On Sun, Mar 17, 2002 at 10:06:46PM -0800, Andy Ross wrote:
> David Megginson wrote:
> > The biggest surprise was that inlining methods made things slower, not
> > faster, in most cases (there were a couple of exceptions).  That may
> > be a quirk of G++'s code generation, but it's probably worth
> > considering -- I had inlined much of the infrastructure to try to
> > speed things up, but then put it back out of line again piece by
> > piece.
> 
> It's probably not a quirk.  Inlining actually helps very little except
> for VERY small functions.  It used to be that a function call was slow
> -- you had to spill a bunch of registers and a return value onto the
> stack, and then clean them up later.  But modern processors can, for
> the most part, stick all that mess into into a few extra pipeline
> stages.
> 
> And all the extra code takes up extra cache lines, that are critical
> to performance on modern memories.  So naively inlined code can
> actually be slower.
> 
This was discussed on lkml a while ago, and the consensus was that
optimising for cache usage was more important than almost anything
else on a modern chip - using -Os rather than -O2/3 can be better,
at least for performance critical code, to minimise the cache
footprint.

As for inline functions, they're not as much of a performance
improvement as you might think, because modern compilers are very
good at minimising the cost of function calls. This was also
discussed on lkml . . . 

Cutting and pasting from the lkml thread:
------------------------------------------------------------
The first patch should be against Documentation/CodingStyle.
What are we trying to achieve here?  What are the guidelines
for when-to and when-to-not?  I'd say:

- If a function has a single call site and is static then it
  is always correct to inline.

- If a function is very small (20-30 bytes) then inlining
  is correct even if it has many call sites.

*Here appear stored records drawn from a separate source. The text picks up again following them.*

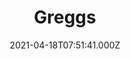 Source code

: ---
date: 2021-04-18T07:51:41.000Z
title: Greggs
latitude: 52.03845871640978
longitude: 0.7297656444440646
category: checkin
---
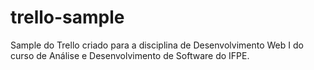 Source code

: # trello-sample
Sample do Trello criado para a disciplina de Desenvolvimento Web I do curso de Análise e Desenvolvimento de Software do IFPE.
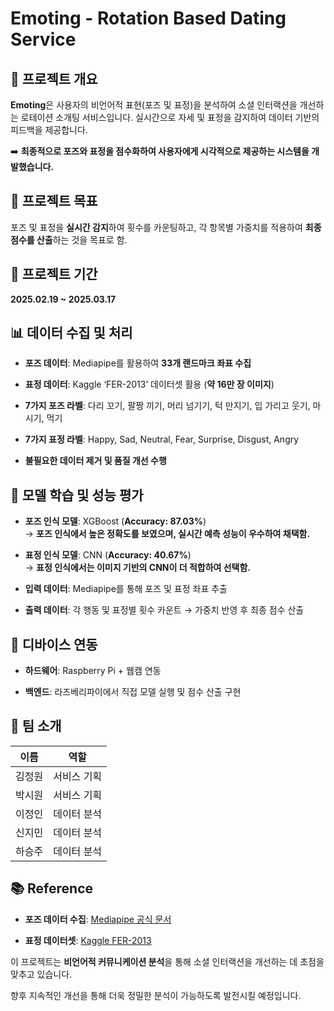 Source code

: # Emoting - Rotation Based Dating Service


## 📌 프로젝트 개요


**Emoting**은 사용자의 비언어적 표현(포즈 및 표정)을 분석하여 소셜 인터랙션을 개선하는 로테이션 소개팅 서비스입니다. 실시간으로 자세 및 표정을 감지하여 데이터 기반의 피드백을 제공합니다.  

➡️ **최종적으로 포즈와 표정을 점수화하여 사용자에게 시각적으로 제공하는 시스템을 개발했습니다.**



## 🎯 프로젝트 목표


포즈 및 표정을 **실시간 감지**하여 횟수를 카운팅하고, 각 항목별 가중치를 적용하여 **최종 점수를 산출**하는 것을 목표로 함.



## 📅 프로젝트 기간


**2025.02.19 ~ 2025.03.17**



## 📊 데이터 수집 및 처리


- **포즈 데이터**: Mediapipe를 활용하여 **33개 랜드마크 좌표 수집**  

- **표정 데이터**: Kaggle ‘FER-2013’ 데이터셋 활용 (**약 16만 장 이미지**)  

- **7가지 포즈 라벨**: 다리 꼬기, 팔짱 끼기, 머리 넘기기, 턱 만지기, 입 가리고 웃기, 마시기, 먹기  

- **7가지 표정 라벨**: Happy, Sad, Neutral, Fear, Surprise, Disgust, Angry  

- **불필요한 데이터 제거 및 품질 개선 수행**



## 🤖 모델 학습 및 성능 평가


- **포즈 인식 모델**: XGBoost (**Accuracy: 87.03%**)  
  → **포즈 인식에서 높은 정확도를 보였으며, 실시간 예측 성능이 우수하여 채택함.**  

- **표정 인식 모델**: CNN (**Accuracy: 40.67%**)  
  → **표정 인식에서는 이미지 기반의 CNN이 더 적합하여 선택함.**  

- **입력 데이터**: Mediapipe를 통해 포즈 및 표정 좌표 추출  

- **출력 데이터**: 각 행동 및 표정별 횟수 카운트 → 가중치 반영 후 최종 점수 산출  



## 📡 디바이스 연동


- **하드웨어**: Raspberry Pi + 웹캠 연동  

- **백엔드**: 라즈베리파이에서 직접 모델 실행 및 점수 산출 구현  



## 👥 팀 소개


| 이름   | 역할        |
|--------|------------|
| 김정원 | 서비스 기획 |
| 박시원 | 서비스 기획 |
| 이정인 | 데이터 분석 |
| 신지민 | 데이터 분석 |
| 하승주 | 데이터 분석 |



## 📚 Reference


- **포즈 데이터 수집**: [Mediapipe 공식 문서](https://developers.google.com/mediapipe)  

- **표정 데이터셋**: [Kaggle FER-2013](https://www.kaggle.com/datasets/msambare/fer2013)  



이 프로젝트는 **비언어적 커뮤니케이션 분석**을 통해 소셜 인터랙션을 개선하는 데 초점을 맞추고 있습니다.  

향후 지속적인 개선을 통해 더욱 정밀한 분석이 가능하도록 발전시킬 예정입니다.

- If a function is less-small, and has only one or two
  *commonly called* call sites, then inlining is OK.

- If a function is a leaf function, then it is more inlinable
  than a function which makes another function call.
------------------------------------------------------------

Not sure how this translates to C++ inlining (I'm a C-only man at
present), but it probably isn't too different.